- Creation date: 10 July 1848
- Created by: Queen Victoria
- Peerage: Ireland
- First holder: Sir Patrick Bellew, 7th Baronet
- Present holder: Bryan Edward Bellew, 8th Baron
- Heir apparent: Hon. Anthony Richard Brooke Bellew
- Remainder to: the 1st Baron's heirs male of the body lawfully begotten.
- Seat(s): Barmeath Castle

= Baron Bellew =

Title in the Peerage of Ireland

Baron Bellew, of Barmeath in the County of Louth, is a title in the Peerage of Ireland. It was created on 17 July 1848 for Sir Patrick Bellew, 7th Baronet, who had previously represented Louth in the House of Commons as a Whig and also served as Lord Lieutenant of County Louth. His grandson, the third Baron, was also Lord Lieutenant of County Louth and sat in the House of Lords as an Irish representative peer from 1904 to 1911. He was succeeded by his younger brother, the fourth Baron. He was an Irish Representative Peer from 1914 to 1931. In 1881 Lord Bellew assumed by Royal licence the additional surname of Bryan under the terms of the will of his maternal uncle Colonel George Bryan. However, he is the only one of the Barons to have held this surname. On his death the titles passed to his nephew, the fifth Baron, and then to his younger brother, the sixth Baron. As of 2018 the titles are held by the latter's grandson, the eighth Baron, who succeeded in 2010.

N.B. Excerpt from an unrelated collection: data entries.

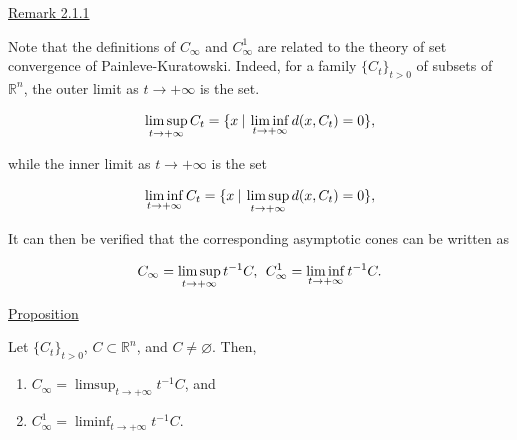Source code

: \documentclass[a4paper,11pt]{jsarticle}
\newcommand{\PROPOSITION}[2]{\begin{itembox}[l]{\underline{Proposition {#1} }}{#2}\end{itembox}}
\newcommand{\REMARK}[2]{\begin{itembox}[l]{\underline{Remark {#1} }}{#2}\end{itembox}}
\newcommand{\NDemenstionalRealEuclidianSpace}{\mathbb{R}^n}
\begin{document}
\REMARK{2.1.1}{
  Note that the definitions of $C_{\infty}$ and $C_{\infty}^1$ are related to the theory of set convergence of Painleve-Kuratowski. Indeed, for a family $\{C_t\}_{t>0}$ of subsets of $\NDemenstionalRealEuclidianSpace$, the outer limit as $t \rightarrow + \infty$ is the set.

  \begin{equation}
    \limsup_{t \to +\infty} C_t = \{x \:|\: \liminf_{t \to +\infty} d(x, C_t) = 0\}, \notag
  \end{equation}

  while the inner limit as $t \rightarrow +\infty$ is the set

  \begin{equation}
    \liminf_{t \to +\infty} C_t = \{x \:|\: \limsup_{t \to +\infty} d(x, C_t) = 0\}, \notag
  \end{equation}

  It can then be verified that the corresponding asymptotic cones can be written as

  \begin{equation}
    C_{\infty} = \limsup_{t \to +\infty} t^{-1} C,\:\: C_{\infty}^1  = \liminf_{t \to +\infty} t^{-1} C. \notag
  \end{equation}
}

\PROPOSITION{}{
  Let $\{C_t\}_{t > 0}$, $C \subset \NDemenstionalRealEuclidianSpace$, and $C \ne \varnothing $. Then,

  \begin{enumerate}
    \item $C_{\infty} = \limsup_{t \to + \infty} t^{-1}C$, and
    \item $C_{\infty}^{1} = \liminf_{t \to + \infty} t^{-1}C$.
  \end{enumerate}
}
\end{document}
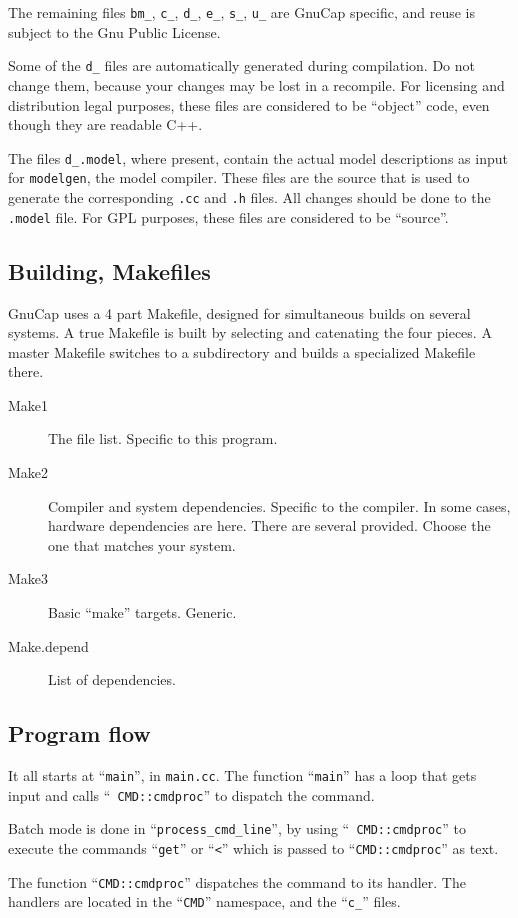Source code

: The remaining files {\tt bm\_\*}, {\tt c\_\*}, {\tt d\_\*}, {\tt e\_\*},
{\tt s\_\*}, {\tt u\_\*} are GnuCap specific, and reuse is subject to the
Gnu Public License.

Some of the {\tt d\_\*} files are automatically generated during
compilation.  Do not change them, because your changes may be lost in
a recompile.  For licensing and distribution legal purposes, these
files are considered to be ``object'' code, even though they are
readable C++.

The files {\tt d\_\*.model}, where present, contain the actual model
descriptions as input for {\tt modelgen}, the model compiler.
These files are the source that is used to generate the corresponding
{\tt .cc} and {\tt .h} files.  All changes should be done to the {\tt
.model} file.  For GPL purposes, these files are considered to be
``source''.
\subsection{Building, Makefiles}

GnuCap uses a 4 part Makefile, designed for simultaneous builds on
several systems.  A true Makefile is built by selecting and catenating
the four pieces.  A master Makefile switches to a subdirectory and
builds a specialized Makefile there.

\begin{description}
\item[Make1] The file list.  Specific to this program.
\item[Make2] Compiler and system dependencies.  Specific to the
  compiler.  In some cases, hardware dependencies are here.  There are
  several provided.  Choose the one that matches your system.
\item[Make3] Basic ``make'' targets.  Generic.
\item[Make.depend] List of dependencies.
\end{description}
\subsection{Program flow}

It all starts at ``{\tt main}'', in {\tt main.cc}.  The function
``{\tt main}'' has a loop that gets input and calls ``{\tt
  CMD::cmdproc}'' to dispatch the command.

Batch mode is done in ``{\tt process\_cmd\_line}'', by using ``{\tt
  CMD::cmdproc}'' to execute the commands ``{\tt get}'' or ``{\tt <}''
which is passed to ``{\tt CMD::cmdproc}'' as text.

The function ``{\tt CMD::cmdproc}'' dispatches the command to its
handler.  The handlers are located in the ``{\tt CMD}'' namespace, and
the ``{\tt c\_\*}'' files.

The Bellew baronetcy, of Barmeath in the County of Louth, was created in the Baronetage of Ireland on 11 December 1688 for the first Baron Bellew's great-great-grandfather Patrick Bellew, a Jacobite supporter of James II. His brother Christopher Bellew was the ancestor of the Grattan-Bellew baronets, of Mount Bellew, a title created in 1838.

The family seat is Barmeath Castle, near Dunleer, County Louth. Another branch of the family was created Baron Bellew of Duleek in 1686 for their loyalty to James II.

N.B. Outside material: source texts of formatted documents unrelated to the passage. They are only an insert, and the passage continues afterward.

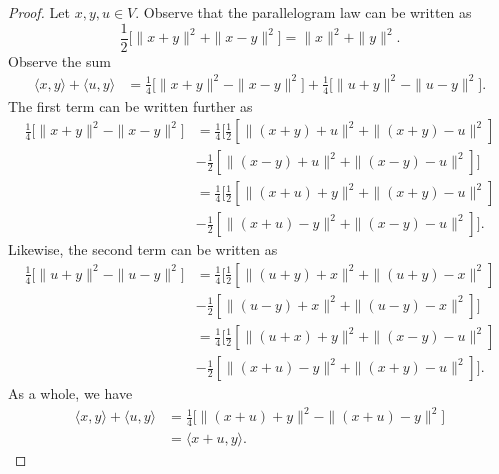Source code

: \begin{enumerate}
        \begin{proof}
        Let \( x,y, u \in V  \). Observe that the parallelogram law can be written as 
        \[  \frac{ 1 }{ 2 } \Big[ \|x  + y\|^{2} + \|x - y \|^{2} \Big] = \|x\|^{2} + \|y\|^{2}. \]
        Observe the sum
        \begin{align*}
            \langle x , y \rangle + \langle u , y \rangle &= \frac{ 1 }{ 4 }  \Big[ \|x  +y\|^{2} - \|x -y\|^{2} \Big] + \frac{ 1 }{ 4 }  \Big[ \| u + y\|^{2} - \|u -y\|^{2}\Big].
        \end{align*}
        The first term can be written further as
        \begin{align*}
            \frac{ 1 }{ 4 }  \Big[ \|x + y\|^{2} - \|x-y\|^{2} \Big] &= \frac{ 1 }{ 4 }  \Big[ \frac{ 1 }{ 2 }  [ \|(x+y) + u\|^{2} + \|(x+y) - u\|^{2} ] \\
                                                                     &- \frac{ 1 }{ 2 }  [ \|(x-y) + u\|^{2} + \|(x-y) - u\|^{2}] \Big] \\
                                &= \frac{ 1 }{ 4 }  \Big[ \frac{ 1 }{ 2 }  [ \|(x+u) + y\|^{2} + \|(x+y) - u\|^{2} ] \\
                                                                     &- \frac{ 1 }{ 2 }  [ \|(x+u) - y\|^{2} + \|(x-y) - u\|^{2}] \Big].
        \end{align*}
        Likewise, the second term can be written as 
        \begin{align*}
            \frac{ 1  }{ 4  } \Big[ \|u +y\|^{2} - \|u - y\|^{2} \Big] &=   \frac{ 1 }{ 4 }  \Big[ \frac{ 1 }{ 2 }  [ \|(u+y) + x\|^{2} + \|(u+y) -x \|^{2}   ] \\
                                                                       &- \frac{ 1 }{ 2 }  [ \|(u-y) + x \|^{2} + \|(u-y) - x\|^{2}] \Big] \\
                                                                       &=   \frac{ 1 }{ 4 }  \Big[ \frac{ 1 }{ 2 }  [ \|(u+x) + y\|^{2} + \|(x-y) - u \|^{2}   ] \\
                                                                       &- \frac{ 1 }{ 2 }  [ \|(x+u) - y \|^{2} + \|(x+y) - u\|^{2}] \Big].
        \end{align*}
        As a whole, we have
        \begin{align*}
            \langle x  , y \rangle + \langle u , y \rangle &= \frac{ 1 }{ 4 } \Big[ \| (x+u) + y \|^{2} - \|(x+u) - y\|^{2} \Big] \\
            &= \langle x + u  , y \rangle.

\end{align*}
\end{proof}
\end{enumerate}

==Bellew baronets, of Barmeath (1688)==
- Sir Patrick Bellew, 1st Baronet (died 1716)
- Sir John Bellew, 2nd Baronet (c. 1660 – 1734)
- Sir Edward Bellew, 3rd Baronet (c. 1695 – 1741)
- Sir John Bellew, 4th Baronet (1728–1750)
- Sir Patrick Bellew, 5th Baronet (c. 1735 – 1795)
- Sir Edward Bellew, 6th Baronet (c. 1760 – 1827)
- Sir Patrick Bellew, 7th Baronet (1798–1866) (created Baron Bellew in 1848)

===Barons Bellew (1848)===
- Patrick Bellew, 1st Baron Bellew (1798–1866)
- Edward Joseph Bellew, 2nd Baron Bellew (1830–1895)
- Charles Bertram Bellew, 3rd Baron Bellew (1855–1911)
- George Leopold Bryan Bellew-Bryan, 4th Baron Bellew (1857–1935)
- Edward Henry Bellew, 5th Baron Bellew (1889–1975)
- Bryan Bertram Bellew, 6th Baron Bellew (1890–1981)
- James Bryan Bellew, 7th Baron Bellew (1920–2010)
- Bryan Edward Bellew, 8th Baron Bellew (born 1943)

The heir apparent is the present holder's surviving son, the Hon. Anthony Richard Brooke Bellew (born 1972).

The heir apparent's heir-in-line is his son, Oliver James Bellew (born 2003).

==Coat of arms==
The heraldic blazon for the coat of arms of the barony is: Sable, fretty or.